Protein‐protein interactions: Insight from molecular dynamics simulations and nanoparticle tracking analysis

Abstract

Protein‐protein interaction plays an essential role in almost all cellular processes and biological functions. Coupling molecular dynamics (MD) simulations and nanoparticle tracking analysis (NTA) assay offered a simple, rapid, and direct approach in monitoring the protein‐protein binding process and predicting the binding affinity. Our case study of designed ankyrin repeats proteins (DARPins)—AnkGAG1D4 and the single point mutated AnkGAG1D4‐Y56A for HIV‐1 capsid protein (CA) were investigated. As reported, AnkGAG1D4 bound with CA for inhibitory activity; however, it lost its inhibitory strength when tyrosine at residue 56 AnkGAG1D4, the most key residue was replaced by alanine (AnkGAG1D4‐Y56A). Through NTA, the binding of DARPins and CA was measured by monitoring the increment of the hydrodynamic radius of the AnkGAG1D4‐gold conjugated nanoparticles (AnkGAG1D4‐GNP) and AnkGAG1D4‐Y56A‐GNP upon interaction with CA in buffer solution.

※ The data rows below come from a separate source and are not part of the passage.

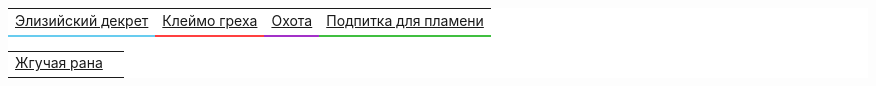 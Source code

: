 <table class="table table-bordered table-light talents-table">
  <tbody>
  <tr class="rotation_switches">
    <td class="rotation_switch covenants" id="rotation_switch_kyr" style="border-bottom: 2px solid #68ccef;">
      <input type="radio" name="covenants" id="kyr-radio" style="display:none;" covenant="kyrian">
      <label for="kyr-radio">
         <a href="https://ru.wowhead.com/spell=306830" target="blank" data-wh-icon-size="medium" data-wh-rename-link="true" class="switch-link" data-wh-icon-added="true"><span class="iconmedium"><ins style="background-image: url(&quot;https://wow.zamimg.com/images/wow/icons/medium/ability_bastion_demonhunter.jpg&quot;);"></ins><del></del></span><span>Элизийский декрет</span></a>
      </label>
    </td>
    <td class="rotation_switch covenants" id="rotation_switch_vt" style="border-bottom: 2px solid #ff4040;">
      <input type="radio" name="covenants" id="vt-radio" style="display:none;" covenant="venthyr">
      <label for="vt-radio">
         <a href="https://ru.wowhead.com/spell=317009" target="blank" data-wh-icon-size="medium" data-wh-rename-link="true" class="switch-link" data-wh-icon-added="true"><span class="iconmedium"><ins style="background-image: url(&quot;https://wow.zamimg.com/images/wow/icons/medium/ability_revendreth_demonhunter.jpg&quot;);"></ins><del></del></span><span>Клеймо греха</span></a>
      </label>
    </td>
    <td class="rotation_switch covenants talent-active" id="rotation_switch_nf" style="border-bottom: 2px solid #a330c9;">
      <input type="radio" name="covenants" id="nf-radio" style="display:none;" covenant="fae" checked="">
      <label for="nf-radio">
         <a href="https://ru.wowhead.com/spell=323639" target="blank" data-wh-icon-size="medium" data-wh-rename-link="true" class="switch-link" data-wh-icon-added="true"><span class="iconmedium"><ins style="background-image: url(&quot;https://wow.zamimg.com/images/wow/icons/medium/ability_ardenweald_demonhunter.jpg&quot;);"></ins><del></del></span><span>Охота</span></a>
      </label>
    </td>
    <td class="rotation_switch covenants" id="rotation_switch_nl" style="border-bottom: 2px solid #40bf40;">
      <input type="radio" name="covenants" id="nl-radio" style="display:none;" covenant="necrolords">
      <label for="nl-radio">
         <a href="https://ru.wowhead.com/spell=350570" target="blank" data-wh-icon-size="medium" data-wh-rename-link="true" class="switch-link" data-wh-icon-added="true"><span class="iconmedium"><ins style="background-image: url(&quot;https://wow.zamimg.com/images/wow/icons/medium/ability_maldraxxus_demonhunter.jpg&quot;);"></ins><del></del></span><span>Подпитка для пламени</span></a>
      </label>
    </td>
  </tr>
  </tbody>
</table>

<table class="table table-bordered table-light talents-table">
  <tbody>
  <tr class="rotation_switches">
    <td class="rotation_switch covenants" id="rotation_switch_bw">
      <input type="radio" name="legendaries" id="bw-radio" style="display:none;" checked="">
      <label for="bw-radio" checked="">
         <a href="https://ru.wowhead.com/spell=346279" target="blank" data-wh-icon-size="medium" data-wh-rename-link="true" class="switch-link" data-wh-icon-added="true"><span class="iconmedium"><ins style="background-image: url(&quot;https://wow.zamimg.com/images/wow/icons/medium/spell_fire_felhellfire.jpg&quot;);"></ins><del></del></span><span>Жгучая рана</span></a>
      </label>
    </td>
    <td class="rotation_switch covenants" id="rotation_switch_boon">
      <input type="radio" name="legendaries" id="boon-radio" style="display:none;">
      <label for="boon-radio"> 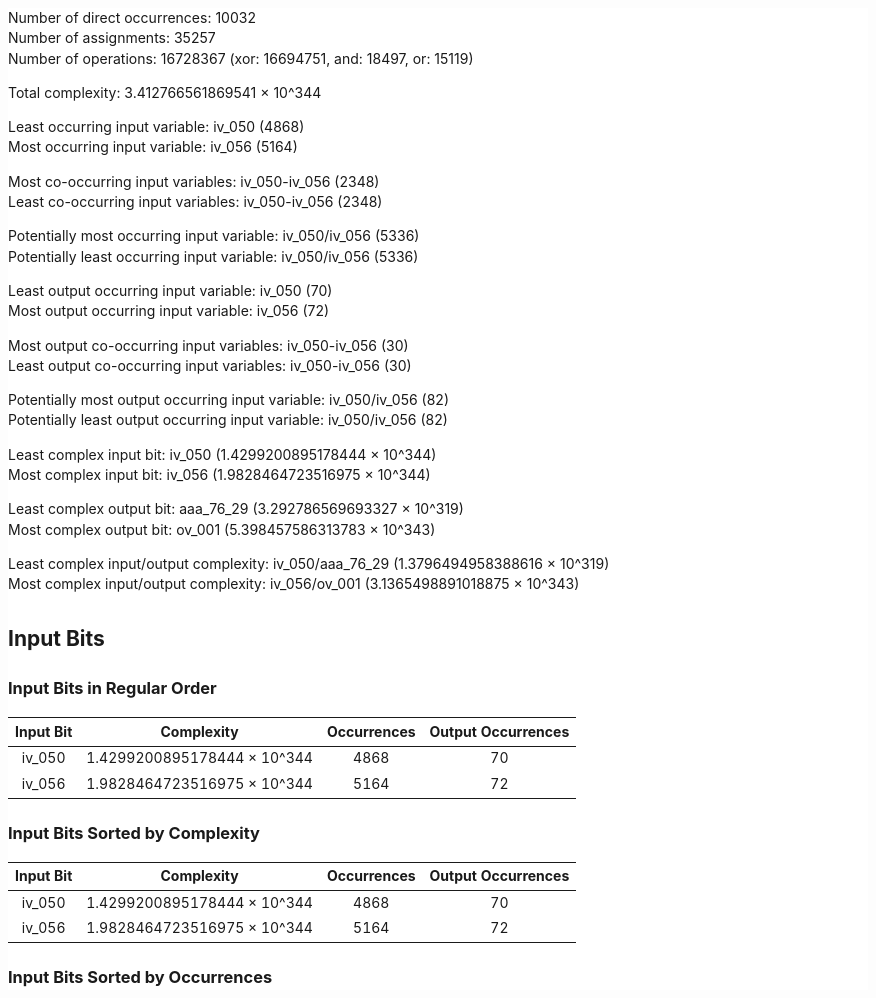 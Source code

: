 Number of direct occurrences: 10032  
Number of assignments: 35257  
Number of operations: 16728367
(xor: 16694751,
and: 18497,
or: 15119)

Total complexity: 3.412766561869541 × 10^344

Least occurring input variable: iv_050 (4868)  
Most occurring input variable: iv_056 (5164)

Most co-occurring input variables: iv_050-iv_056 (2348)  
Least co-occurring input variables: iv_050-iv_056 (2348)

Potentially most occurring input variable: iv_050/iv_056 (5336)  
Potentially least occurring input variable: iv_050/iv_056 (5336)

Least output occurring input variable: iv_050 (70)  
Most output occurring input variable: iv_056 (72)

Most output co-occurring input variables: iv_050-iv_056 (30)  
Least output co-occurring input variables: iv_050-iv_056 (30)

Potentially most output occurring input variable: iv_050/iv_056 (82)  
Potentially least output occurring input variable: iv_050/iv_056 (82)

Least complex input bit: iv_050 (1.4299200895178444 × 10^344)  
Most complex input bit: iv_056 (1.9828464723516975 × 10^344)

Least complex output bit: aaa_76_29 (3.292786569693327 × 10^319)  
Most complex output bit: ov_001 (5.398457586313783 × 10^343)

Least complex input/output complexity: iv_050/aaa_76_29 (1.3796494958388616 × 10^319)  
Most complex input/output complexity: iv_056/ov_001 (3.1365498891018875 × 10^343)

## Input Bits

### Input Bits in Regular Order

| Input Bit | Complexity | Occurrences | Output Occurrences |
|:---------:|:----------:|:-----------:|:------------------:|
| iv_050 | 1.4299200895178444 × 10^344 | 4868 | 70 |
| iv_056 | 1.9828464723516975 × 10^344 | 5164 | 72 |

### Input Bits Sorted by Complexity

| Input Bit | Complexity | Occurrences | Output Occurrences |
|:---------:|:----------:|:-----------:|:------------------:|
| iv_050 | 1.4299200895178444 × 10^344 | 4868 | 70 |
| iv_056 | 1.9828464723516975 × 10^344 | 5164 | 72 |

### Input Bits Sorted by Occurrences
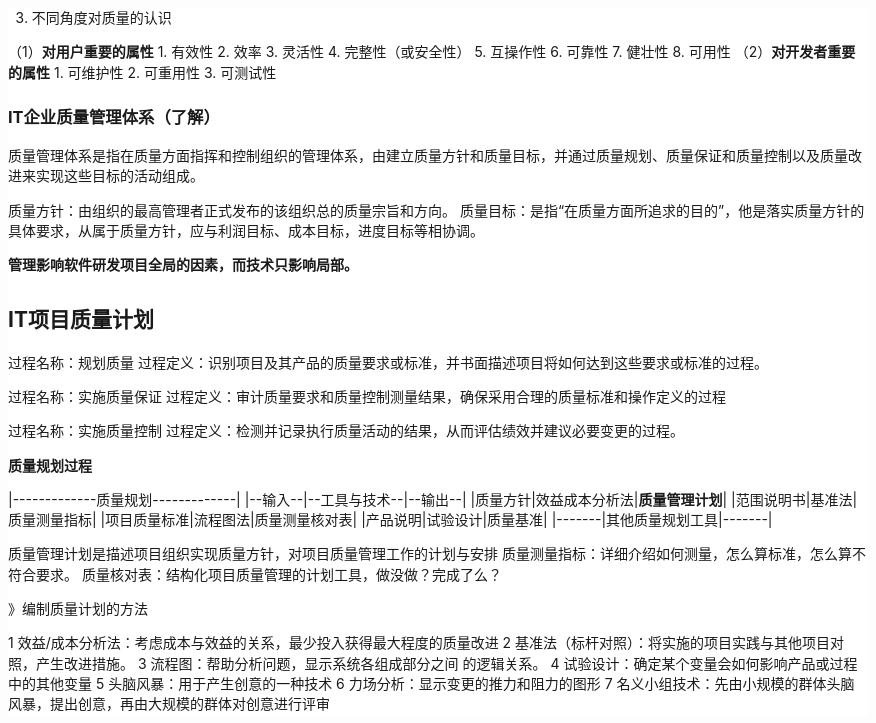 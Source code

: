 3. 不同角度对质量的认识

（1）**对用户重要的属性**
    1. 有效性
    2. 效率
    3. 灵活性
    4. 完整性（或安全性）
    5. 互操作性
    6. 可靠性
    7. 健壮性
    8. 可用性
（2）**对开发者重要的属性**
    1. 可维护性
    2. 可重用性
    3. 可测试性

### IT企业质量管理体系（了解）

质量管理体系是指在质量方面指挥和控制组织的管理体系，由建立质量方针和质量目标，并通过质量规划、质量保证和质量控制以及质量改进来实现这些目标的活动组成。

质量方针：由组织的最高管理者正式发布的该组织总的质量宗旨和方向。
质量目标：是指“在质量方面所追求的目的”，他是落实质量方针的具体要求，从属于质量方针，应与利润目标、成本目标，进度目标等相协调。

**管理影响软件研发项目全局的因素，而技术只影响局部。**

## IT项目质量计划

过程名称：规划质量
过程定义：识别项目及其产品的质量要求或标准，并书面描述项目将如何达到这些要求或标准的过程。

过程名称：实施质量保证
过程定义：审计质量要求和质量控制测量结果，确保采用合理的质量标准和操作定义的过程

过程名称：实施质量控制
过程定义：检测并记录执行质量活动的结果，从而评估绩效并建议必要变更的过程。


**质量规划过程**

|-------------质量规划-------------|
|--输入--|--工具与技术--|--输出--|
|质量方针|效益成本分析法|**质量管理计划**|
|范围说明书|基准法|质量测量指标|
|项目质量标准|流程图法|质量测量核对表|
|产品说明|试验设计|质量基准|
|-------|其他质量规划工具|-------|

质量管理计划是描述项目组织实现质量方针，对项目质量管理工作的计划与安排
质量测量指标：详细介绍如何测量，怎么算标准，怎么算不符合要求。
质量核对表：结构化项目质量管理的计划工具，做没做？完成了么？

》编制质量计划的方法

1 效益/成本分析法：考虑成本与效益的关系，最少投入获得最大程度的质量改进
2 基准法（标杆对照）：将实施的项目实践与其他项目对照，产生改进措施。
3 流程图：帮助分析问题，显示系统各组成部分之间 的逻辑关系。
4 试验设计：确定某个变量会如何影响产品或过程中的其他变量
5 头脑风暴：用于产生创意的一种技术
6 力场分析：显示变更的推力和阻力的图形
7 名义小组技术：先由小规模的群体头脑风暴，提出创意，再由大规模的群体对创意进行评审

The size of the AnkGAG1D4‐GNP increased when it interacted with CA but not AnkGAG1D4‐Y56A‐GNP. In addition, a much higher binding free energy (∆GB) of AnkGAG1D4‐Y56A (−31 kcal/mol) obtained from MD further suggested affinity for CA completely reduced compared to AnkGAG1D4 (−60 kcal/mol). The possible mechanism of the protein‐protein binding was explored in detail by decomposing the binding free energy for crucial residues identification and hydrogen bond analysis.